ICOMOS Scientific Symposium 2025への参加およびキルティプル市における歴史的民家の保存活用に向けた共同調査 その5
令和7(2025)年10月15~19日にかけ、ネパール・ルンビニ仏教大学でICOMOS Scientific Symposium 2025が開催され、文化遺産国際協力センターより淺田が参加しました。
ネパールでは、令和7(2025)年9月、政府に対する抗議デモが過激化し、政府庁舎や外資系の高級ホテル等が放火されるなど、一時的に政情不安が高まっていました。しかし、暫定政権の発足により事態が早期に沈静化したことを受けて、ICOMOS総会とシンポジウムは予定通りネパールで開催されることとなりました。

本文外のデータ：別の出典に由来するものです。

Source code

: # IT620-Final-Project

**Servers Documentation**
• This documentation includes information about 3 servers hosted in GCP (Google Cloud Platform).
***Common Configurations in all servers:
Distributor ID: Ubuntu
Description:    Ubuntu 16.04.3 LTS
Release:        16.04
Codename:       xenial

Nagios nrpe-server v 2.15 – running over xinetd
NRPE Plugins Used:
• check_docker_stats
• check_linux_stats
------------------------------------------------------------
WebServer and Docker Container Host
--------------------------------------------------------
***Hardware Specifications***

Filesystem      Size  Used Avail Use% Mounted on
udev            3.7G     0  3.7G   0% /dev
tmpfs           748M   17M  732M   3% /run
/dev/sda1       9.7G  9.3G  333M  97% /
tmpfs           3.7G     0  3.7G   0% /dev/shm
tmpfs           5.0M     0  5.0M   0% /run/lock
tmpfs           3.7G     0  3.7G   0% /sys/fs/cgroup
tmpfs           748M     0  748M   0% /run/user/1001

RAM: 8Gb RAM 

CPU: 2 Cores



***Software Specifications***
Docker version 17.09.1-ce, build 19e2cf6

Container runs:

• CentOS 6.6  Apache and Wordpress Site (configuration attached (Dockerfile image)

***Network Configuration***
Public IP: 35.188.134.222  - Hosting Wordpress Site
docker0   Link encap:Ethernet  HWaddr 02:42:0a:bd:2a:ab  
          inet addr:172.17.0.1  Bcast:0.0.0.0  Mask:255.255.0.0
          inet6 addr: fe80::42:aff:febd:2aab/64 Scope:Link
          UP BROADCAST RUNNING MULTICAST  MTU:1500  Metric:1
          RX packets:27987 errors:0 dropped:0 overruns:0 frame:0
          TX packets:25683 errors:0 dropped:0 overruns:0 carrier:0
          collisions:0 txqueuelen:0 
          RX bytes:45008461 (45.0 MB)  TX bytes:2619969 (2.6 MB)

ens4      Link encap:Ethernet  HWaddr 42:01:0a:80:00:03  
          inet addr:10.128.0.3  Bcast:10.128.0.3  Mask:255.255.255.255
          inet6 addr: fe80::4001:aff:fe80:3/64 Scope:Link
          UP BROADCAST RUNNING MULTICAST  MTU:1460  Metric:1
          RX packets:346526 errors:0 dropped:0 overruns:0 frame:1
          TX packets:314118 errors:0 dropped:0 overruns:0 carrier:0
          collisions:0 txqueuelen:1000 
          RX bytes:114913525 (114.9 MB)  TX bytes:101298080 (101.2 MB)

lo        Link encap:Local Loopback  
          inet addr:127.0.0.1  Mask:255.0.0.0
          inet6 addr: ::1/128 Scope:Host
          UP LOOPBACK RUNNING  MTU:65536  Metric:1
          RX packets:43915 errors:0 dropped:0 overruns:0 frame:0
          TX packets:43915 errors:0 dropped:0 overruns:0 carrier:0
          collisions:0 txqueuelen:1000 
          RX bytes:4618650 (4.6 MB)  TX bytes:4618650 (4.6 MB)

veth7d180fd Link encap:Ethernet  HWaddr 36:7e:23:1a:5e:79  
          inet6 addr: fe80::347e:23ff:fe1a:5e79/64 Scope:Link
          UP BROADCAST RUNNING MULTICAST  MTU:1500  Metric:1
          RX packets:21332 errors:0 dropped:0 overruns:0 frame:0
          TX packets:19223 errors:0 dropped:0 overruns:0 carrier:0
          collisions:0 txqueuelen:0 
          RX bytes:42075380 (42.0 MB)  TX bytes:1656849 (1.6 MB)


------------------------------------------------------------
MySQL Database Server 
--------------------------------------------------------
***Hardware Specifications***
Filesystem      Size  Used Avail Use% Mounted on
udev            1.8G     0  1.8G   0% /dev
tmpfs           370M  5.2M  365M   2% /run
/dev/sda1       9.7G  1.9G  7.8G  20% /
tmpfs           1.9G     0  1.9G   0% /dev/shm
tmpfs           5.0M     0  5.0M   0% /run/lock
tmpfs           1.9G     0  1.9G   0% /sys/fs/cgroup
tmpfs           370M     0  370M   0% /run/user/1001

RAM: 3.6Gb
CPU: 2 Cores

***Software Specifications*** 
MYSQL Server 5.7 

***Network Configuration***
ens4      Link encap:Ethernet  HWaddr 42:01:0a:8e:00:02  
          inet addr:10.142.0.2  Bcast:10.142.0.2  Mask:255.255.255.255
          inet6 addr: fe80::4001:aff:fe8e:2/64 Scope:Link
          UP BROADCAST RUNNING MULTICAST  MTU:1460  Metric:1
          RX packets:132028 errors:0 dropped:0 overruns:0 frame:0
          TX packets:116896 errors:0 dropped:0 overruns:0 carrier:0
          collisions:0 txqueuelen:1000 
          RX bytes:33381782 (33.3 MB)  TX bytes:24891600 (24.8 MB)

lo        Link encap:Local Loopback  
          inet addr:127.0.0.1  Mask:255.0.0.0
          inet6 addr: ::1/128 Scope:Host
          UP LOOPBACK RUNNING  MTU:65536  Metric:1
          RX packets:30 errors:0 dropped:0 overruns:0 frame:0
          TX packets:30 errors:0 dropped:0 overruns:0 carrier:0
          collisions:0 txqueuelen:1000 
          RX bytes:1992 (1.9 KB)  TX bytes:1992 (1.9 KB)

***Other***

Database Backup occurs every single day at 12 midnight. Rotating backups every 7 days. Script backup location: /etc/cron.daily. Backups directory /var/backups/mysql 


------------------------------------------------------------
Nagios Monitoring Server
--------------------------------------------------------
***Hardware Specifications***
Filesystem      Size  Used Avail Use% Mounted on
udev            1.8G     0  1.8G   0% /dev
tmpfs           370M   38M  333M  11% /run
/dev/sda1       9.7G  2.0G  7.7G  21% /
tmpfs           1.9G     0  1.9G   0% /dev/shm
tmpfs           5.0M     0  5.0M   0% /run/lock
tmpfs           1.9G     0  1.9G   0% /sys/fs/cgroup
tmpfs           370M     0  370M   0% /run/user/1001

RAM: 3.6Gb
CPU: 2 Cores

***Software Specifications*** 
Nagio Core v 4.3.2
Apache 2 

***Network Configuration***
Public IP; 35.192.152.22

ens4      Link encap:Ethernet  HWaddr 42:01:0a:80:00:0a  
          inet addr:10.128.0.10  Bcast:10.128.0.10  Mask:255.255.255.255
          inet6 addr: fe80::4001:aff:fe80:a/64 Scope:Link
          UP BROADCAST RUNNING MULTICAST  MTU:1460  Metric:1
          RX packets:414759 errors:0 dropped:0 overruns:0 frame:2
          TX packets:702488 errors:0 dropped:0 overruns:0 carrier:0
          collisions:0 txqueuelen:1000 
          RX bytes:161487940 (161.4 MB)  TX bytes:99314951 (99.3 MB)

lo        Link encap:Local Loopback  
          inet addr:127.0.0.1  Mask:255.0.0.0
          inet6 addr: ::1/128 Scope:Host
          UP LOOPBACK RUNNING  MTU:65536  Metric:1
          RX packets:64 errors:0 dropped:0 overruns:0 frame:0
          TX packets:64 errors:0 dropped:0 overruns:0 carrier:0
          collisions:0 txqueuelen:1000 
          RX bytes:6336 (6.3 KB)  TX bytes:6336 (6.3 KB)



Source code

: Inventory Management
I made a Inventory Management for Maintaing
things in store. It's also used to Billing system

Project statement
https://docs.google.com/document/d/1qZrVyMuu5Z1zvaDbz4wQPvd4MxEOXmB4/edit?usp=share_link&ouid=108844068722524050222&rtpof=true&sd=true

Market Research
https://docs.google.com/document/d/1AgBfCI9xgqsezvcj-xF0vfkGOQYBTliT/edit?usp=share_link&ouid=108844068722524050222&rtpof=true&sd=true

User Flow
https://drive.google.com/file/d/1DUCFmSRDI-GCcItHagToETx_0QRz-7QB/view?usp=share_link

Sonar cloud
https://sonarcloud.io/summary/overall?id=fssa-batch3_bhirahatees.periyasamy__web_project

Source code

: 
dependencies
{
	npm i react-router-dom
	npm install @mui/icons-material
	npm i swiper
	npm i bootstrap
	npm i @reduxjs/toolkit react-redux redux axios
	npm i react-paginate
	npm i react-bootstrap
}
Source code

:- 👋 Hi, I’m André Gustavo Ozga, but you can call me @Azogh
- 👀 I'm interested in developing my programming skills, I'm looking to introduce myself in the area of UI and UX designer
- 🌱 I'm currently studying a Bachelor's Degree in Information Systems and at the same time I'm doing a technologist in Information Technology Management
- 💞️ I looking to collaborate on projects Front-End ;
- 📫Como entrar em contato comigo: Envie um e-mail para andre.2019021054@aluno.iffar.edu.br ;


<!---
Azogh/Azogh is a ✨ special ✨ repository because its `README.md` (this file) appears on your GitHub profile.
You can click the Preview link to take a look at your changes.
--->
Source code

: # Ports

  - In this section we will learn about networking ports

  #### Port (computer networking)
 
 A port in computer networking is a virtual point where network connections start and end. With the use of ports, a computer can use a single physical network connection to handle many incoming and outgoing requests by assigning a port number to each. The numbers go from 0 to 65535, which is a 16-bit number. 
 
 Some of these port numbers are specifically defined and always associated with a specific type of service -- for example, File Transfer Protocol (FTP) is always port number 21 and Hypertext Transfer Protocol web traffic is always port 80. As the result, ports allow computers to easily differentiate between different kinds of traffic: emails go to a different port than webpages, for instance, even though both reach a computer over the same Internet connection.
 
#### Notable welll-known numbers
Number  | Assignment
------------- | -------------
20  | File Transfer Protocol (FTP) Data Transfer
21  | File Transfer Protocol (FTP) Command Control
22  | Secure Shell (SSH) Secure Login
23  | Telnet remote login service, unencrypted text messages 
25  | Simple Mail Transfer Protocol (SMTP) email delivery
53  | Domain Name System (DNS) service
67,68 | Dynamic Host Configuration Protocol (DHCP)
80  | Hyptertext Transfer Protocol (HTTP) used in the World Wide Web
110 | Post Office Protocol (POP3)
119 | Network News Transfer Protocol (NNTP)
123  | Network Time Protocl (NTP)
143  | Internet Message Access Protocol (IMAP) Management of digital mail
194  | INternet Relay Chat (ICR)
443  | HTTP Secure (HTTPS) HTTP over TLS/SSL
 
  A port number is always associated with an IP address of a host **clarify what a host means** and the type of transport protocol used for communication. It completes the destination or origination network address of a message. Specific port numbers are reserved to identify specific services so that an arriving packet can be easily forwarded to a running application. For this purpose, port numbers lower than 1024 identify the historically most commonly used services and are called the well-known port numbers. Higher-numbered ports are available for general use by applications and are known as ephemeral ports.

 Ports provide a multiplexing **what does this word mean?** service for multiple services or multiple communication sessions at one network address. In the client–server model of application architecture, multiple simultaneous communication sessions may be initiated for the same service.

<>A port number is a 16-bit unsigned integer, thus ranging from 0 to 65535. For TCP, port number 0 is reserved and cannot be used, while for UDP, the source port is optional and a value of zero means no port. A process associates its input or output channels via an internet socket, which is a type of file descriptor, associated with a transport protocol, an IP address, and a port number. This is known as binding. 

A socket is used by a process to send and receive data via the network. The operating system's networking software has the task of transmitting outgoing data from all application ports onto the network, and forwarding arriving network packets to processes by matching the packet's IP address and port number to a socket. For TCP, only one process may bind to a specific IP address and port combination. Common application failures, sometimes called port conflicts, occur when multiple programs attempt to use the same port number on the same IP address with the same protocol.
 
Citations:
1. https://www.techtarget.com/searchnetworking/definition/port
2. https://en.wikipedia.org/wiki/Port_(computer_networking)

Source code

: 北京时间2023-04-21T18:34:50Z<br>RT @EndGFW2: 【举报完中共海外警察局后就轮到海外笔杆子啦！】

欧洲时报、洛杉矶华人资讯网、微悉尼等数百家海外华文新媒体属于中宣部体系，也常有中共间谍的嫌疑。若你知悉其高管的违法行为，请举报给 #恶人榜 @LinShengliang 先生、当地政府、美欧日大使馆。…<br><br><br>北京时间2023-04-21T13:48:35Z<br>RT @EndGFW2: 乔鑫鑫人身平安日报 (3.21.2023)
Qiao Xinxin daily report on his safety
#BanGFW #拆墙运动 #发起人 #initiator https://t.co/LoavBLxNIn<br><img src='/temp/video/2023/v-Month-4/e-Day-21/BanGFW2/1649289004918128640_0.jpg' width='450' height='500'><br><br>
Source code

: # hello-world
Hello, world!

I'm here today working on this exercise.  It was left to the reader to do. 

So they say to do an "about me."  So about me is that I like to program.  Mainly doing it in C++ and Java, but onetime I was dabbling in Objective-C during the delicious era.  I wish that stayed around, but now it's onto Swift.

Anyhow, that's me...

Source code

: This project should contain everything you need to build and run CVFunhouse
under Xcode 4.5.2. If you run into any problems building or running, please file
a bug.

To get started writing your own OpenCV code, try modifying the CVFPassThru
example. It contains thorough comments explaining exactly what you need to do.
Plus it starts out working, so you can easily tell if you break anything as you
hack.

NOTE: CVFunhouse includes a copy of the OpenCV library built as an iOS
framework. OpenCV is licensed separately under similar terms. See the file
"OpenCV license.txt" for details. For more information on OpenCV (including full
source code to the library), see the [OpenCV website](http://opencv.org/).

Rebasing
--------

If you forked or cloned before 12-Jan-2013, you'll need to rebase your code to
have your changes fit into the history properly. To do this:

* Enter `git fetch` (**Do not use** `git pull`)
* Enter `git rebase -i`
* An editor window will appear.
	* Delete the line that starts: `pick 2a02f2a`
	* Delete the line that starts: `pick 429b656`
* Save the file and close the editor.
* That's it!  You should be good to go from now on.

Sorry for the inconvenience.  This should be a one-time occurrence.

ICOMOS Scientific Symposium 2025は、紛争(Conflict)、災害(Disaster)、平和(Peace)と、大きく3つのサブテーマによってセッションが構成され、各国からの参加者が発表を行いました。紛争のセッションでは、現在、紛争が進行している当事国から発表があり、深刻な被害の実態が報告されました。また、本年はネパール・ゴルカ地震の発生からちょうど10年という節目の年でもあり、ゴルカ地震の震災復興に関するイベントもカトマンズで開催されました。文化遺産を取り巻く課題が拡大、複雑化しているなか、自分たちのコミュニティの中だけで解決できない問題を抱える地域にとって、このような国際的な専門家の交流の場があることの重要性が、強く印象付けられました。
また、今回の渡航に合わせて、キルティプル市における歴史的民家の保存活用に向けた共同調査に関する協議も行いました。この共同調査は、キルティプル旧市街に残る歴史的民家の保存に向けたプロセスの構築を目的とするもので、これまでにパイロットケーススタディとしての民家調査や、旧市街に残る歴史的民家の簡易悉皆調査などを行っています。キルティプルにおいても、9月の抗議デモで市庁舎が放火され、さらに庁舎の備品が強奪の対象となるなどの被害がありました。行政が通常の機能を取り戻すまでにはまだまだ時間がかかることが想定され、政治的に不安定な状況の中で何ができるのか、市や調査メンバー、地元コミュニティも交えて話し合いました。一方で、これまでの調査を通じて歴史的民家の保存に志を持つネパール人専門家の協力の輪も広がりつつあります。行政支援を待つのではなく、自分たちでできることから始めようという、新たなネットワークの胎動も感じられます。